Cette scène étrange est le fil conducteur de l'essai fascinant du cinéaste Alain Cavalier, au soir de sa vie, sur les petits bonheurs qu'on se doit d'attraper alors que la mort n'est jamais bien loin. Alain Cavalier, pour ceux qui ne le connaissent pas, est un étonnant cinéaste désormais octogénaire, qui est sensiblement de la génération des grandes figures de la Nouvelle Vague (il fut d'ailleurs l'assistant de Louis Malle).
Alain Cavalier s'est peu à peu débarrassé de tous les artifices du cinéma pour être un cinéaste/ promeneur/ narrateur, puisant son inspiration autant dans la nature qu'au cœur de l'intime avec pour seule compagne une petite caméra DV à peine professionnelle et pourtant faiseuse de miracles.Le Paradis est souvent drôle, parfois extrêmement touchant, et passablement irracontable, ineffable. Tourné sur plusieurs saisons, il mêle observations de la nature (Cavalier est un grand amoureux des animaux, particulièrement des chats qui ont accompagné toute sa vie), évocations de souvenirs intimes, digressions philosophiques ou bibliques agrémentées d'animations simplissimes avec un petit robot et une oie mécanique, captations des enfants et adolescents qui l'entourent lisant des textes splendides, ou réflexions drolatiques sur la redécouverte du plaisir des rollmops (c'est vrai, le rollmops est un plat sous-estimé).
Au final Le Paradis en est vraiment un, pour le spectateur en tout cas. C'est une superbe réflexion sur les bonheurs qui peuvent paraître anecdotiques et qui pourtant remplissent nos vies et nous permettent d'appréhender plus sereinement notre finitude, comme disait l'autre.
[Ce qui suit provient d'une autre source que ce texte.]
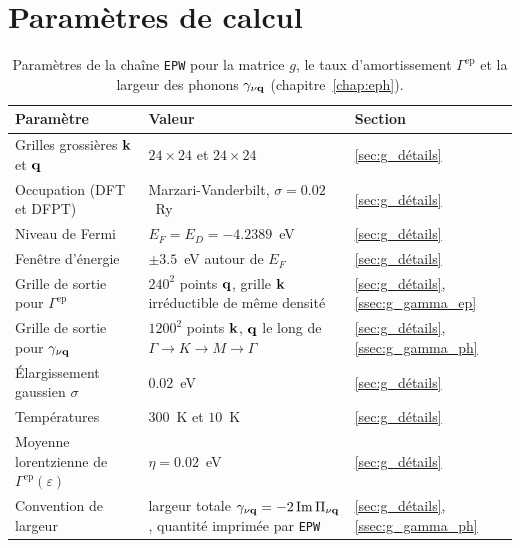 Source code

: \clearpage
\section{Paramètres de calcul}\label{sec:annexe_param_epw}

\vspace*{\fill}
\begin{table}[htbp]
    \centering
    \caption[Paramètres de la chaîne \texttt{EPW}.]{Paramètres de la chaîne \texttt{EPW} pour la matrice $g$, le taux d'amortissement $\Gamma^\text{ep}$ et la largeur des phonons $\gamma_{\nu\mathbf{q}}$ (chapitre~\ref{chap:eph}).}
    \label{tab:param_epw}
    \small
    \setlength{\tabcolsep}{4pt}
    \begin{tabular}{p{} p{} p{}}
        \hline\hline
        Paramètre & Valeur & Section \\
        \hline
        Grilles grossières $\mathbf{k}$ et $\mathbf{q}$ & $24\times 24$ et $24\times 24$ & \ref{sec:g_détails} \\
        Occupation (DFT et DFPT) & Marzari-Vanderbilt, $\sigma = 0.02$~Ry & \ref{sec:g_détails} \\
        Niveau de Fermi & $E_F = E_D = -4.2389$~eV & \ref{sec:g_détails} \\
        Fenêtre d'énergie & $\pm 3.5$~eV autour de $E_F$ & \ref{sec:g_détails} \\
        Grille de sortie pour $\Gamma^\text{ep}$ & $240^2$ points $\mathbf{q}$, grille $\mathbf{k}$ irréductible de même densité & \ref{sec:g_détails}, \ref{ssec:g_gamma_ep} \\
        Grille de sortie pour $\gamma_{\nu\mathbf{q}}$ & $1200^2$ points $\mathbf{k}$, $\mathbf{q}$ le long de $\Gamma\to K\to M\to\Gamma$ & \ref{sec:g_détails}, \ref{ssec:g_gamma_ph} \\
        Élargissement gaussien $\sigma$ & $0.02$~eV & \ref{sec:g_détails} \\
        Températures & $300$~K et $10$~K & \ref{sec:g_détails} \\
        Moyenne lorentzienne de $\Gamma^\text{ep}(\varepsilon)$ & $\eta = 0.02$~eV & \ref{sec:g_détails} \\
        Convention de largeur & largeur totale $\gamma_{\nu\mathbf{q}} = -2\,\mathrm{Im}\,\Pi_{\nu\mathbf{q}}$, quantité imprimée par \texttt{EPW} & \ref{sec:g_détails}, \ref{ssec:g_gamma_ph} \\
        \hline\hline
    \end{tabular}
\end{table}
\vspace*{\fill}
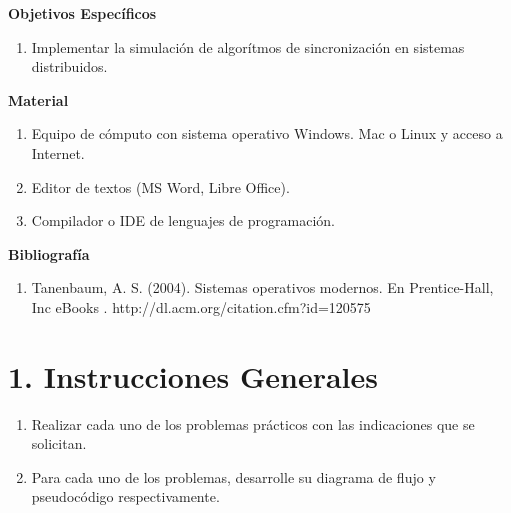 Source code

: \documentclass[12pt]{article}
\begin{document}
\begin{tcolorbox}
    \begin{center}
        \textbf{Objetivos Específicos}
    \end{center}
    \begin{enumerate}
        \item Implementar la simulación de algorítmos de sincronización en sistemas distribuidos.
    \end{enumerate}
    \vspace{0.1cm}
\end{tcolorbox}

\begin{tcolorbox}
    \begin{center}
        \textbf{Material}
    \end{center}
    \begin{enumerate}
        \item Equipo de cómputo con sistema operativo Windows. Mac o Linux y acceso a Internet.
        \item Editor de textos (MS Word, Libre Office).
        \item Compilador o IDE de lenguajes de programación.
    \end{enumerate}
    \vspace{0.1cm}
\end{tcolorbox}

\begin{tcolorbox}
    \begin{center}
        \textbf{Bibliografía}
    \end{center}
    \begin{enumerate}
        \item Tanenbaum, A. S. (2004). Sistemas operativos modernos. En Prentice-Hall, Inc eBooks . http://dl.acm.org/citation.cfm?id=120575
    \end{enumerate}
    \vspace{0.1cm}
\end{tcolorbox}

\newpage %
\pagestyle{fancy}

\section{\large 1. Instrucciones Generales}

\begin{enumerate}
    \item Realizar cada uno de los problemas prácticos con las indicaciones que se solicitan.
    \item Para cada uno de los problemas, desarrolle su diagrama de flujo y pseudocódigo respectivamente.
\end{enumerate}
\end{document}

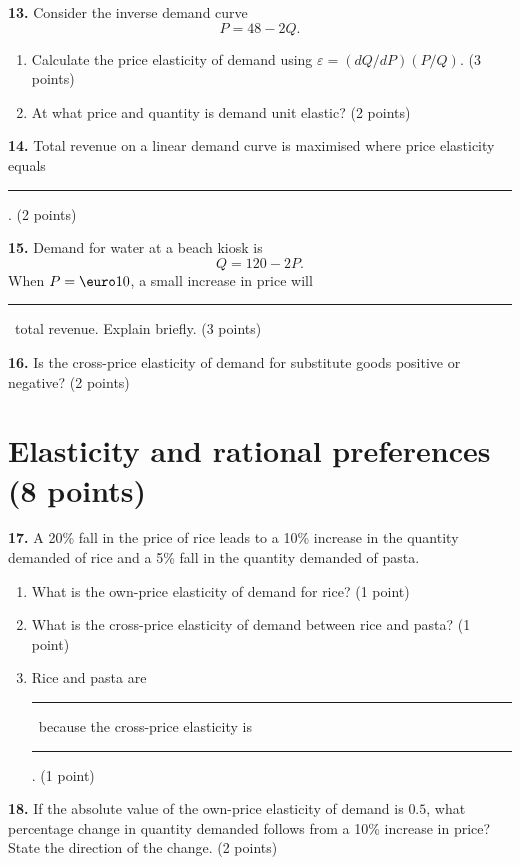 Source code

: \documentclass[11pt,a4paper]{article}
\newcommand{\answerline}{\rule{0.42\textwidth}{0.35pt}}
\begin{document}
\vspace{0.6em}
\textbf{13.} Consider the inverse demand curve
\[
P=48-2Q.
\]
\begin{enumerate}[label=\textbf{\alph*.}]
  \item Calculate the price elasticity of demand using
        \(\varepsilon=(dQ/dP)(P/Q)\). \hfill (3 points)
  \item At what price and quantity is demand unit elastic?
        \hfill (2 points)
\end{enumerate}

\vspace{0.45em}
\textbf{14.} Total revenue on a linear demand curve is maximised where price
elasticity equals \answerline. \hfill (2 points)

\vspace{0.45em}
\textbf{15.} Demand for water at a beach kiosk is
\[
Q=120-2P.
\]
When \(P=\text{\euro}10\), a small increase in price will
\answerline\ total revenue. Explain briefly. \hfill (3 points)

\vspace{0.45em}
\textbf{16.} Is the cross-price elasticity of demand for substitute goods
positive or negative? \hfill (2 points)

\vfill
\newpage
\section{Elasticity and rational preferences \hfill (8 points)}

\textbf{17.} A 20\% fall in the price of rice leads to a 10\% increase in the
quantity demanded of rice and a 5\% fall in the quantity demanded of pasta.

\begin{enumerate}[label=\textbf{\alph*.}]
  \item What is the own-price elasticity of demand for rice? \hfill (1 point)
  \item What is the cross-price elasticity of demand between rice and pasta?
        \hfill (1 point)
  \item Rice and pasta are \answerline\ because the cross-price elasticity is
        \answerline. \hfill (1 point)
\end{enumerate}

\vspace{0.7em}
\textbf{18.} If the absolute value of the own-price elasticity of demand is
\(0.5\), what percentage change in quantity demanded follows from a 10\%
increase in price? State the direction of the change. \hfill (2 points)
\end{document}
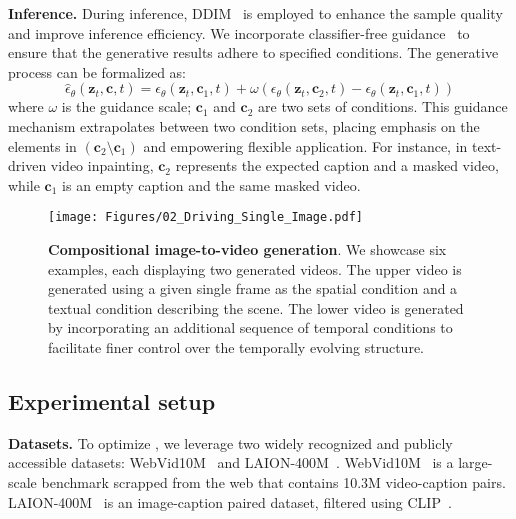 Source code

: \textbf{Inference.} 
During inference, DDIM~\cite{zhang2022gddim} is employed to enhance the sample quality and improve inference efficiency.
We incorporate classifier-free guidance~\cite{ho2022classifier} to ensure that the generative results adhere to specified conditions.
The generative process can be formalized as:
\begin{equation}
    \hat{\epsilon}_{\theta}(\bm{z}_{t}, \bm{c}, t) = \epsilon_{\theta}(\bm{z}_{t}, \bm{c}_{1}, t) + \omega \left(\epsilon_{\theta}(\bm{z}_{t}, \bm{c}_{2}, t) - \epsilon_{\theta}(\bm{z}_{t}, \bm{c}_{1}, t)\right)
\end{equation}
where $\omega$ is the guidance scale; $\bm{c}_{1}$ and $\bm{c}_{2}$ are two sets of conditions.
This guidance mechanism extrapolates between two condition sets, placing emphasis on the elements in $(\bm{c}_{2} \setminus \bm{c}_{1})$ and empowering flexible application.
For instance, in text-driven video inpainting, $\bm{c}_{2}$ represents the expected caption and a masked video, while $\bm{c}_{1}$ is an empty caption and the same masked video.

\begin{figure}[t]
    \centering
    \texttt{[image: Figures/02\_Driving\_Single\_Image.pdf]}
     \vspace{-1.5em}
    \caption{
    \small
    \textbf{Compositional image-to-video generation}.
    We showcase six examples, each displaying two generated videos.
    The upper video is generated using a given single frame as the spatial condition and a textual condition describing the scene.
    The lower video is generated by incorporating an additional sequence of temporal conditions to facilitate finer control over the temporally evolving structure.
    }
    \label{fig:local_image}
    \vspace{-4mm}
\end{figure}

\subsection{Experimental setup}
\textbf{Datasets.} 
To optimize \method, we leverage two widely recognized and publicly accessible datasets: WebVid10M~\cite{2021Frozen} and LAION-400M~\cite{schuhmann2021laion}.
WebVid10M~\cite{2021Frozen} is a large-scale benchmark scrapped from the web that contains 10.3M video-caption pairs.
LAION-400M~\cite{schuhmann2021laion} is an image-caption paired dataset, filtered using CLIP~\cite{radford2021CLIP}.

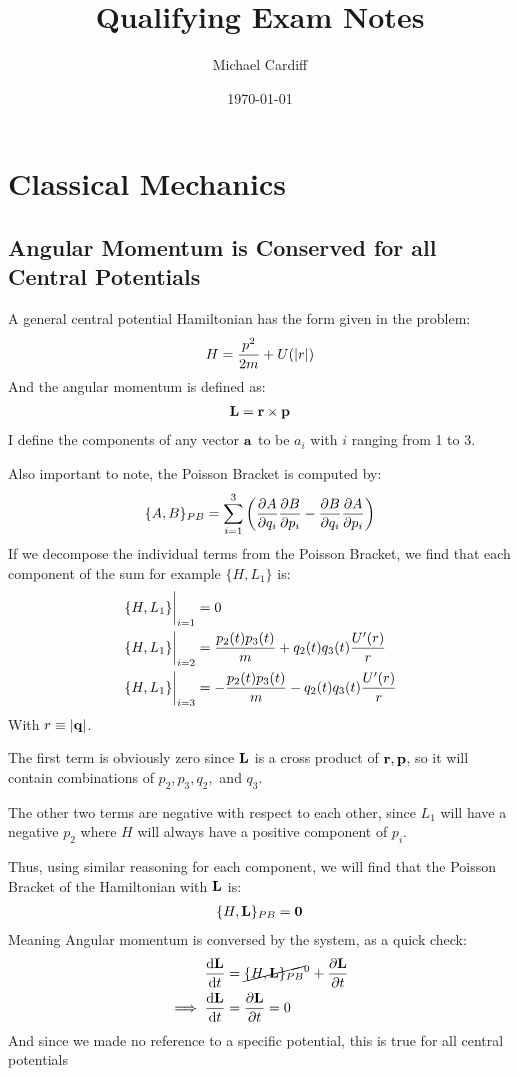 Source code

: \documentclass[12pt]{article}
\title{\vspace{-3em}Qualifying Exam Notes}
\author{Michael Cardiff}
\date{\today}
\theoremstyle{plain}
\theoremstyle{definition}
\begin{document}
\maketitle
\tableofcontents
\newpage
\section{Classical Mechanics}

\subsection{Angular Momentum is Conserved for all Central Potentials}
A general central potential Hamiltonian has the form given in the problem:
\begin{align*}
  H=\frac{p^2}{2m}+U(\abs{r})
\end{align*}
And the angular momentum is defined as:
\begin{align*}
  \vb{L}=\vb{r}\times\vb{p}
\end{align*}
I define the components of any vector $\vb{a}$ to be $a_i$ with $i$ ranging from 1 to 3.

Also important to note, the Poisson Bracket is computed by:
\begin{align*}
  \{A,B\}_{PB}=
  \sum_{i=1}^3\qty(\pdv{A}{q_i}\pdv{B}{p_i}-\pdv{B}{q_i}\pdv{A}{p_i})
\end{align*}
If we decompose the individual terms from the Poisson Bracket, we find that each component of the sum for example $\{H,L_1\}$ is:
\begin{align*}
  \eval{\{H,L_1\}}_{i=1}&=
  0 \\
  \eval{\{H,L_1\}}_{i=2}&=
  \frac{p_2(t) p_3(t)}{m}+q_2(t) q_3(t)\frac{U'(r)}{r} \\
  \eval{\{H,L_1\}}_{i=3}&=-\frac{p_2(t) p_3(t)}{m}-q_2(t) q_3(t)\frac{U'(r)}{r}
\end{align*}
With $r\equiv\abs{\vb{q}}$.

The first term is obviously zero since $\vb{L}$ is a cross product of $\vb{r,p}$, so it will contain combinations of $p_2,p_3,q_2,$ and $q_3$.

The other two terms are negative with respect to each other, since $L_1$ will have a negative $p_2$ where $H$ will always have a positive component of $p_i$.

Thus, using similar reasoning for each component, we will find that the Poisson Bracket of the Hamiltonian with $\vb{L}$ is:
\begin{align*}
  \{H,\vb{L}\}_{PB}=\vb{0}
\end{align*}
Meaning Angular momentum is conversed by the system, as a quick check:
\begin{align*}
  \dv{\vb{L}}{t}&=\cancel{\{H,\vb{L}\}_{PB}}^0+\pdv{\vb{L}}{t}\\
  \implies\dv{\vb{L}}{t}&=\pdv{\vb{L}}{t}=0
\end{align*}
And since we made no reference to a specific potential, this is true for all central potentials
\end{document}

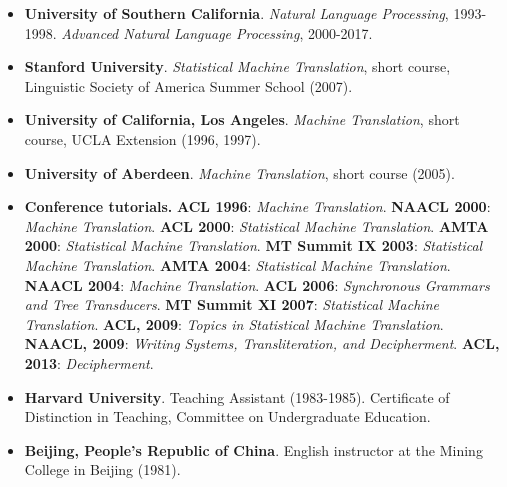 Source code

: \begin{itemize}

\item {\bf University of Southern California}.  {\em Natural Language
Processing}, 1993-1998.  {\em Advanced Natural Language Processing}, 2000-2017.

\item {\bf Stanford University}.  {\em Statistical Machine Translation}, 
short course, Linguistic Society of America Summer School (2007).

\item {\bf University of California, Los Angeles}.  {\em Machine Translation}, 
short course, UCLA Extension (1996, 1997).

\item {\bf University of Aberdeen}. {\em Machine Translation},
short course (2005).

\item {\bf Conference tutorials.}
{\bf ACL 1996}:
{\em Machine Translation}. 
{\bf NAACL 2000}: 
{\em Machine Translation}.
{\bf ACL 2000}:  
{\em Statistical Machine Translation}.
{\bf AMTA 2000}:  
{\em Statistical Machine Translation}.
{\bf MT Summit IX 2003}:
{\em Statistical Machine Translation}.
{\bf AMTA 2004}:  
{\em Statistical Machine Translation}.
{\bf NAACL 2004}:  
{\em Machine Translation}.
{\bf ACL 2006}:
{\em Synchronous Grammars and Tree Transducers}.
{\bf MT Summit XI 2007}:
{\em Statistical Machine Translation}.
{\bf ACL, 2009}:
{\em Topics in Statistical Machine Translation}.
{\bf NAACL, 2009}:
{\em Writing Systems, Transliteration, and Decipherment}.
{\bf ACL, 2013}:
{\em Decipherment}.


\item {\bf Harvard University}.  Teaching Assistant (1983-1985).  
Certificate of 
Distinction in Teaching, Committee on Undergraduate Education. 

\item {\bf Beijing, People's Republic of China}.  English instructor at the
Mining College in Beijing (1981).  
\end{itemize}


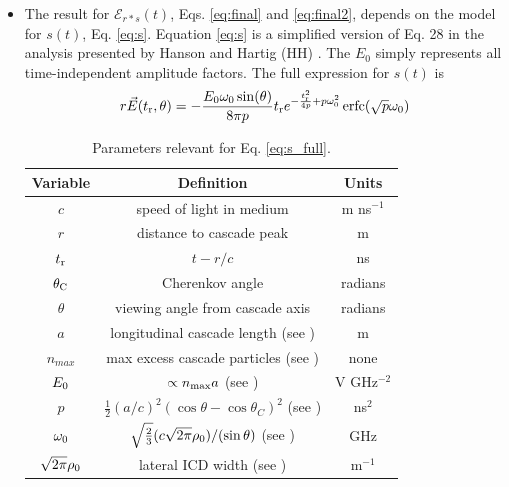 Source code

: \documentclass[amsmath,amssymb,aps,prd,10pt,twocolumn,showkeys]{revtex4}
\DeclareMathOperator\erfc{erfc}
\begin{document}
\begin{itemize}
\item The result for $\mathcal{E}_{r*s}(t)$, Eqs. \ref{eq:final} and \ref{eq:final2}, depends on the model for $s(t)$, Eq. \ref{eq:s}.  Equation \ref{eq:s} is a simplified version of Eq. 28 in the analysis presented by Hanson and Hartig (HH) \cite{PhysRevD.105.123019}.  The $E_0$ simply represents all time-independent amplitude factors.  The full expression for $s(t)$ is
\begin{equation}
r\vec{E}(t_{\rm r},\theta) = -\frac{E_0\omega_0 \sin(\theta)}{8\pi p}t_{\rm r}e^{-\frac{t_{\rm r}^2}{4p}+p\omega_0^2}\erfc(\sqrt{p}\omega_0) \label{eq:s_full}
\end{equation}
\begin{table}
\begin{tabular}{| c | c | c |} \hline
\textbf{Variable} & \textbf{Definition} & \textbf{Units}\\ \hline
$c$ & speed of light in medium & m ns$^{-1}$ \\ 
$r$ & distance to cascade peak & m \\
$t_{\rm r}$ & $t-r/c$ & ns \\
$\theta_{\rm C}$ & Cherenkov angle & radians \\ 
$\theta$ & viewing angle from cascade axis & radians \\ 
$a$ & longitudinal cascade length (see \cite{10.1103/physrevd.65.016003}) & m \\ 
$n_{max}$ & max excess cascade particles (see \cite{10.1103/physrevd.65.016003})  & none \\
$E_{\rm 0}$ & $\propto n_{\rm max}a$ (see \cite{10.1103/physrevd.65.016003}) & V GHz$^{-2}$ \\
$p$ & $\frac{1}{2}(a/c)^2 \left(\cos\theta - \cos\theta_C\right)^2$ (see \cite{PhysRevD.105.123019}) & ns$^2$ \\ 
$\omega_{\rm 0}$ & $\sqrt{\frac{2}{3}} (c\sqrt{2\pi}\rho_{\rm 0})/(\sin\theta)$ (see \cite{10.1016/j.astropartphys.2017.03.008}) & GHz \\
$\sqrt{2\pi}\rho_{\rm 0}$ & lateral ICD width (see \cite{10.1016/j.astropartphys.2017.03.008}) & m$^{-1}$ \\ \hline
\end{tabular}
\caption{\label{tab:param} Parameters relevant for Eq. \ref{eq:s_full}.}
\end{table}


\end{itemize}
\end{document}
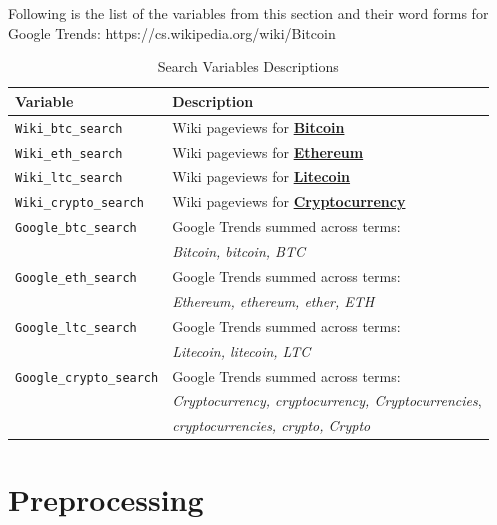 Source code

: Following is the list of the variables from this section and their word forms
for Google Trends:
https://cs.wikipedia.org/wiki/Bitcoin
\begin{table}[htbp]
    \centering
    \begin{threeparttable}
    \caption{Search Variables Descriptions}
    \label{tab:variables_search}
    \begin{tabular}{ll}
    \toprule
    \textbf{Variable} & \textbf{Description} \\
    \midrule
    \texttt{Wiki\_btc\_search} & Wiki pageviews for \textbf{\href{https://cs.wikipedia.org/wiki/Bitcoin}{Bitcoin}} \\
    \texttt{Wiki\_eth\_search} & Wiki pageviews for \textbf{\href{https://cs.wikipedia.org/wiki/Ethereum}{Ethereum}} \\
    \texttt{Wiki\_ltc\_search} & Wiki pageviews for \textbf{\href{https://cs.wikipedia.org/wiki/Litecoin}{Litecoin}} \\
    \texttt{Wiki\_crypto\_search} & Wiki pageviews for \textbf{\href{https://en.wikipedia.org/wiki/Cryptocurrency}{Cryptocurrency}} \\
    \texttt{Google\_btc\_search} & Google Trends summed across terms:  \\ & \textit{Bitcoin, bitcoin, BTC} \\
    \texttt{Google\_eth\_search} & Google Trends summed across terms:  \\ & \textit{Ethereum, ethereum, ether, ETH} \\
    \texttt{Google\_ltc\_search} & Google Trends summed across terms:  \\ & \textit{Litecoin, litecoin, LTC} \\
    \texttt{Google\_crypto\_search} & Google Trends summed across terms: \\ & \textit{Cryptocurrency, cryptocurrency, Cryptocurrencies}, \\ & \textit{cryptocurrencies, crypto, Crypto} \\
    \bottomrule
    \end{tabular}
    \end{threeparttable}
\end{table}


\section{Preprocessing}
Et on ressort de cet étonnant film le sourire rivé aux lèvres, comme après une longue randonnée dans une nature vierge, heureux et apaisé.

1 commentaire:

Mabes a dit…

je dirais même un plat très sous-estimés surtout à la crême..que je viens enfin de retrouver près de chez moi !

je vous recommande à tous aussi Still the water (film japonais) et le sel de la terre.
Bon week-end à toute la constellation d'ici !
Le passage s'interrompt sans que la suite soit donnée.